A bicycle wheel that initially spins at 3 revolutions per second is braked uniformly to a stop in 1 second. A spot is painted at the outer edge of the wheel. How many revolutions does the spot go during the time it takes the wheel to stop?
The answer I got was 0.5 but was incorrect so can someone show me how to do this problem.
I like moving things to radians, not revs.
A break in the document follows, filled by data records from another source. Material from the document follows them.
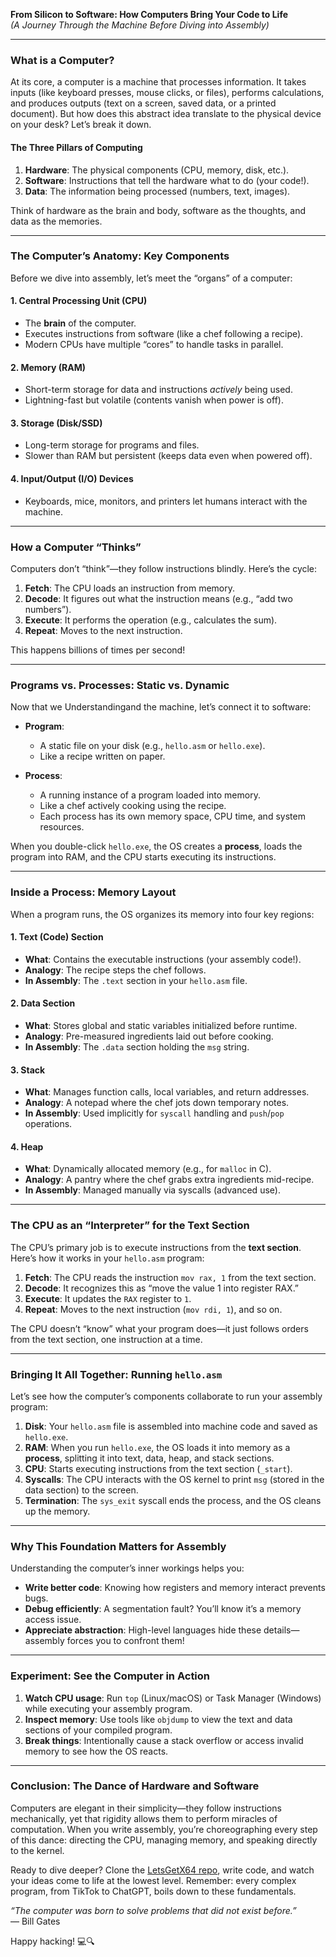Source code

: **From Silicon to Software: How Computers Bring Your Code to Life**  
*(A Journey Through the Machine Before Diving into Assembly)*  

---

### **What is a Computer?**  
At its core, a computer is a machine that processes information. It takes inputs (like keyboard presses, mouse clicks, or files), performs calculations, and produces outputs (text on a screen, saved data, or a printed document). But how does this abstract idea translate to the physical device on your desk? Let’s break it down.  

#### **The Three Pillars of Computing**  
1. **Hardware**: The physical components (CPU, memory, disk, etc.).  
2. **Software**: Instructions that tell the hardware what to do (your code!).  
3. **Data**: The information being processed (numbers, text, images).  

Think of hardware as the brain and body, software as the thoughts, and data as the memories.  

---

### **The Computer’s Anatomy: Key Components**  
Before we dive into assembly, let’s meet the “organs” of a computer:  

#### **1. Central Processing Unit (CPU)**  
- The **brain** of the computer.  
- Executes instructions from software (like a chef following a recipe).  
- Modern CPUs have multiple “cores” to handle tasks in parallel.  

#### **2. Memory (RAM)**  
- Short-term storage for data and instructions *actively* being used.  
- Lightning-fast but volatile (contents vanish when power is off).  

#### **3. Storage (Disk/SSD)**  
- Long-term storage for programs and files.  
- Slower than RAM but persistent (keeps data even when powered off).  

#### **4. Input/Output (I/O) Devices**  
- Keyboards, mice, monitors, and printers let humans interact with the machine.  

---

### **How a Computer “Thinks”**  
Computers don’t “think”—they follow instructions blindly. Here’s the cycle:  
1. **Fetch**: The CPU loads an instruction from memory.  
2. **Decode**: It figures out what the instruction means (e.g., “add two numbers”).  
3. **Execute**: It performs the operation (e.g., calculates the sum).  
4. **Repeat**: Moves to the next instruction.  

This happens billions of times per second!  

---

### **Programs vs. Processes: Static vs. Dynamic**  
Now that we Understandingand the machine, let’s connect it to software:  

- **Program**:  
  - A static file on your disk (e.g., `hello.asm` or `hello.exe`).  
  - Like a recipe written on paper.  

- **Process**:  
  - A running instance of a program loaded into memory.  
  - Like a chef actively cooking using the recipe.  
  - Each process has its own memory space, CPU time, and system resources.  

When you double-click `hello.exe`, the OS creates a **process**, loads the program into RAM, and the CPU starts executing its instructions.  

---

### **Inside a Process: Memory Layout**  
When a program runs, the OS organizes its memory into four key regions:  

#### **1. Text (Code) Section**  
- **What**: Contains the executable instructions (your assembly code!).  
- **Analogy**: The recipe steps the chef follows.  
- **In Assembly**: The `.text` section in your `hello.asm` file.  

#### **2. Data Section**  
- **What**: Stores global and static variables initialized before runtime.  
- **Analogy**: Pre-measured ingredients laid out before cooking.  
- **In Assembly**: The `.data` section holding the `msg` string.  

#### **3. Stack**  
- **What**: Manages function calls, local variables, and return addresses.  
- **Analogy**: A notepad where the chef jots down temporary notes.  
- **In Assembly**: Used implicitly for `syscall` handling and `push`/`pop` operations.  


#### **4. Heap**  
- **What**: Dynamically allocated memory (e.g., for `malloc` in C).  
- **Analogy**: A pantry where the chef grabs extra ingredients mid-recipe.  
- **In Assembly**: Managed manually via syscalls (advanced use).  

---

### **The CPU as an “Interpreter” for the Text Section**  
The CPU’s primary job is to execute instructions from the **text section**. Here’s how it works in your `hello.asm` program:  

1. **Fetch**: The CPU reads the instruction `mov rax, 1` from the text section.  
2. **Decode**: It recognizes this as “move the value 1 into register RAX.”  
3. **Execute**: It updates the `RAX` register to `1`.  
4. **Repeat**: Moves to the next instruction (`mov rdi, 1`), and so on.  

The CPU doesn’t “know” what your program does—it just follows orders from the text section, one instruction at a time.  

---

### **Bringing It All Together: Running `hello.asm`**  
Let’s see how the computer’s components collaborate to run your assembly program:  

1. **Disk**: Your `hello.asm` file is assembled into machine code and saved as `hello.exe`.  
2. **RAM**: When you run `hello.exe`, the OS loads it into memory as a **process**, splitting it into text, data, heap, and stack sections.  
3. **CPU**: Starts executing instructions from the text section (`_start`).  
4. **Syscalls**: The CPU interacts with the OS kernel to print `msg` (stored in the data section) to the screen.  
5. **Termination**: The `sys_exit` syscall ends the process, and the OS cleans up the memory.  

---

### **Why This Foundation Matters for Assembly**  
Understanding the computer’s inner workings helps you:  
- **Write better code**: Knowing how registers and memory interact prevents bugs.  
- **Debug efficiently**: A segmentation fault? You’ll know it’s a memory access issue.  
- **Appreciate abstraction**: High-level languages hide these details—assembly forces you to confront them!  

---

### **Experiment: See the Computer in Action**  
1. **Watch CPU usage**: Run `top` (Linux/macOS) or Task Manager (Windows) while executing your assembly program.  
2. **Inspect memory**: Use tools like `objdump` to view the text and data sections of your compiled program.  
3. **Break things**: Intentionally cause a stack overflow or access invalid memory to see how the OS reacts.  

---

### **Conclusion: The Dance of Hardware and Software**  
Computers are elegant in their simplicity—they follow instructions mechanically, yet that rigidity allows them to perform miracles of computation. When you write assembly, you’re choreographing every step of this dance: directing the CPU, managing memory, and speaking directly to the kernel.  

Ready to dive deeper? Clone the [LetsGetX64 repo](https://github.com/yourusername/LetsGetX64), write code, and watch your ideas come to life at the lowest level. Remember: every complex program, from TikTok to ChatGPT, boils down to these fundamentals.  

*“The computer was born to solve problems that did not exist before.”*  
— Bill Gates  

Happy hacking! 💻🔍
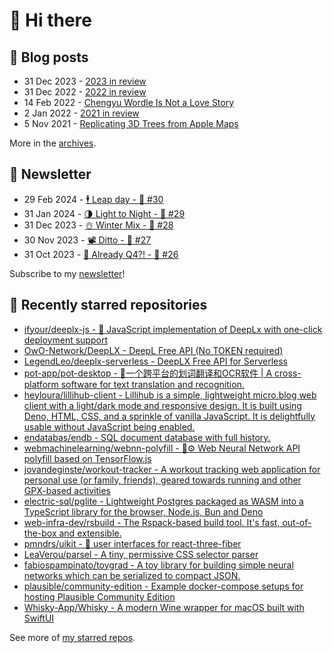 # 👋 Hi there

## 📝 Blog posts

<!-- feed start -->
- 31 Dec 2023 - [2023 in review](https://cheeaun.com/blog/2023/12/2023-in-review/)
- 31 Dec 2022 - [2022 in review](https://cheeaun.com/blog/2022/12/2022-in-review/)
- 14 Feb 2022 - [Chengyu Wordle Is Not a Love Story](https://cheeaun.com/blog/2022/02/chengyu-wordle-is-not-a-love-story/)
- 2 Jan 2022 - [2021 in review](https://cheeaun.com/blog/2022/01/2021-in-review/)
- 5 Nov 2021 - [Replicating 3D Trees from Apple Maps](https://cheeaun.com/blog/2021/11/replicating-3d-trees-apple-maps/)
<!-- feed end -->

More in the [archives](https://cheeaun.com/blog/archives/).

## 📰 Newsletter

<!-- newsletter start -->
- 29 Feb 2024 - [🕴️ Leap day - 🥫 #30](https://cheeaun.substack.com/p/leap-day-30)
- 31 Jan 2024 - [🌗 Light to Night - 🥫 #29](https://cheeaun.substack.com/p/light-to-night-29)
- 31 Dec 2023 - [☃️ Winter Mix - 🥫 #28](https://cheeaun.substack.com/p/winter-mix-28)
- 30 Nov 2023 - [📽️ Ditto - 🥫 #27](https://cheeaun.substack.com/p/ditto-27)
- 31 Oct 2023 - [🫣 Already Q4?! - 🥫 #26](https://cheeaun.substack.com/p/already-q4-26)
<!-- newsletter end -->

Subscribe to my [newsletter](https://cheeaun.substack.com/)!

## 🌟 Recently starred repositories

<!-- starred repos start -->
- [ifyour/deeplx-js - 🥰 JavaScript implementation of DeepLx with one-click deployment support](https://github.com/ifyour/deeplx-js)
- [OwO-Network/DeepLX - DeepL Free API (No TOKEN required)](https://github.com/OwO-Network/DeepLX)
- [LegendLeo/deeplx-serverless - DeepLX Free API for Serverless](https://github.com/LegendLeo/deeplx-serverless)
- [pot-app/pot-desktop - 🌈一个跨平台的划词翻译和OCR软件 | A cross-platform software for text translation and recognition.](https://github.com/pot-app/pot-desktop)
- [heyloura/lillihub-client - Lillihub is a simple, lightweight micro.blog web client with a light/dark mode and responsive design. It is built using Deno, HTML, CSS, and a sprinkle of vanilla JavaScript. It is delightfully usable without JavaScript being enabled.](https://github.com/heyloura/lillihub-client)
- [endatabas/endb - SQL document database with full history.](https://github.com/endatabas/endb)
- [webmachinelearning/webnn-polyfill - 🧠⚙️ Web Neural Network API polyfill based on TensorFlow.js](https://github.com/webmachinelearning/webnn-polyfill)
- [jovandeginste/workout-tracker - A workout tracking web application for personal use (or family, friends), geared towards running and other GPX-based activities](https://github.com/jovandeginste/workout-tracker)
- [electric-sql/pglite - Lightweight Postgres packaged as WASM into a TypeScript library for the browser, Node.js, Bun and Deno](https://github.com/electric-sql/pglite)
- [web-infra-dev/rsbuild - The Rspack-based build tool. It's fast, out-of-the-box and extensible.](https://github.com/web-infra-dev/rsbuild)
- [pmndrs/uikit - 🎨 user interfaces for react-three-fiber](https://github.com/pmndrs/uikit)
- [LeaVerou/parsel - A tiny, permissive CSS selector parser](https://github.com/LeaVerou/parsel)
- [fabiospampinato/toygrad - A toy library for building simple neural networks which can be serialized to compact JSON.](https://github.com/fabiospampinato/toygrad)
- [plausible/community-edition - Example docker-compose setups for hosting Plausible Community Edition](https://github.com/plausible/community-edition)
- [Whisky-App/Whisky - A modern Wine wrapper for macOS built with SwiftUI](https://github.com/Whisky-App/Whisky)
<!-- starred repos end -->

See more of [my starred repos](https://github.com/stars/cheeaun/).
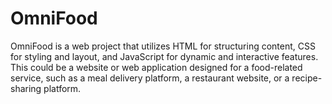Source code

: # OmniFood
OmniFood is a web project that utilizes HTML for structuring content, CSS for styling and layout, and JavaScript for dynamic and interactive features. This could be a website or web application designed for a food-related service, such as a meal delivery platform, a restaurant website, or a recipe-sharing platform.
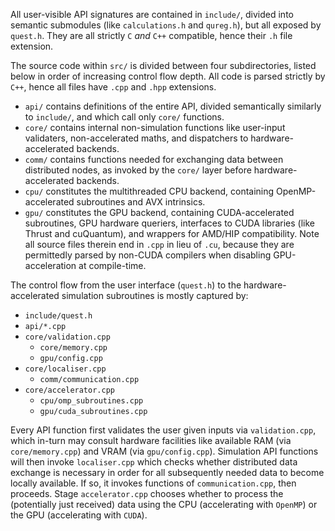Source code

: 
All user-visible API signatures are contained in `include/`, divided into semantic submodules (like `calculations.h` and `qureg.h`), but all exposed by `quest.h`. They are all strictly `C` _and_ `C++` compatible, hence their `.h` file extension.

The source code within `src/` is divided between four subdirectories, listed below in order of increasing control flow depth. All code is parsed strictly by `C++`, hence all files have `.cpp` and `.hpp` extensions.
- `api/` contains definitions of the entire API, divided semantically similarly to `include/`, and which call only `core/` functions.
- `core/` contains internal non-simulation functions like user-input validaters, non-accelerated maths, and dispatchers to hardware-accelerated backends.
- `comm/` contains functions needed for exchanging data between distributed nodes, as invoked by the `core/` layer before hardware-accelerated backends.
- `cpu/` constitutes the multithreaded CPU backend, containing OpenMP-accelerated subroutines and AVX intrinsics.
- `gpu/` constitutes the GPU backend, containing CUDA-accelerated subroutines, GPU hardware queriers, interfaces to CUDA libraries (like Thrust and cuQuantum), and wrappers for AMD/HIP compatibility. Note all source files therein end in `.cpp` in lieu of `.cu`, because they are permittedly parsed by non-CUDA compilers when disabling GPU-acceleration at compile-time.

The control flow from the user interface (`quest.h`) to the hardware-accelerated simulation subroutines is mostly captured by:

- `include/quest.h`
- `api/*.cpp`
- `core/validation.cpp`
  - `core/memory.cpp`
  - `gpu/config.cpp`
- `core/localiser.cpp`
  - `comm/communication.cpp`
- `core/accelerator.cpp`
  - `cpu/omp_subroutines.cpp`
  - `gpu/cuda_subroutines.cpp`

Every API function first validates the user given inputs via `validation.cpp`, which in-turn may consult hardware facilities like available RAM (via `core/memory.cpp`) and VRAM (via `gpu/config.cpp`). Simulation API functions will then invoke `localiser.cpp` which checks whether distributed data exchange is necessary in order for all subsequently needed data to become locally available. If so, it invokes functions of `communication.cpp`, then proceeds. Stage `accelerator.cpp` chooses whether to process the (potentially just received) data using the CPU (accelerating with `OpenMP`) or the GPU (accelerating with `CUDA`).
angularaccleration=changevleociyt/time
= -3*2PI/1 rad/sec
finalangulvelocity^2=intialangularvelocity^2+2*angularacceleration*displacement
0=(3*2PI)^2+2(-2*3PI)*displacment
solve for displacement (in radians) ; divide by 2PI to get revs.
Ok thanks.
1.5 revolutions.
If it starts at 3 rev/sec and ends at 0 rev/sec and decelerates uniformly, then the avg is 1.5 rev/sec. It spent 1 second, so 1.5 rev/sec * 1 sec = 1.5 rev
To solve this problem, we need to understand the relationship between angular velocity (ω), time (t), and the number of revolutions (N).
The formula to calculate the number of revolutions is given by:
N = ω * t / (2π)
Where:
N = number of revolutions
ω = angular velocity (in radians per second)
t = time (in seconds)
In this case, the initial angular velocity (ω) is given as 3 revolutions per second. To convert this into radians per second, we need to multiply by 2π since there are 2π radians in one revolution. Therefore, the initial angular velocity is:
ω = 3 * 2π = 6π radians per second
Next, we know that the wheel comes to a stop in 1 second (t = 1).
Now, plugging the values into the formula, we can calculate the number of revolutions:
N = (6π) * 1 / (2π) = 3 revolutions
So, during the time it takes the wheel to stop, the spot painted at the outer edge of the wheel goes through 3 complete revolutions, not 0.5 as you initially thought.
Therefore, the correct answer is 3 revolutions.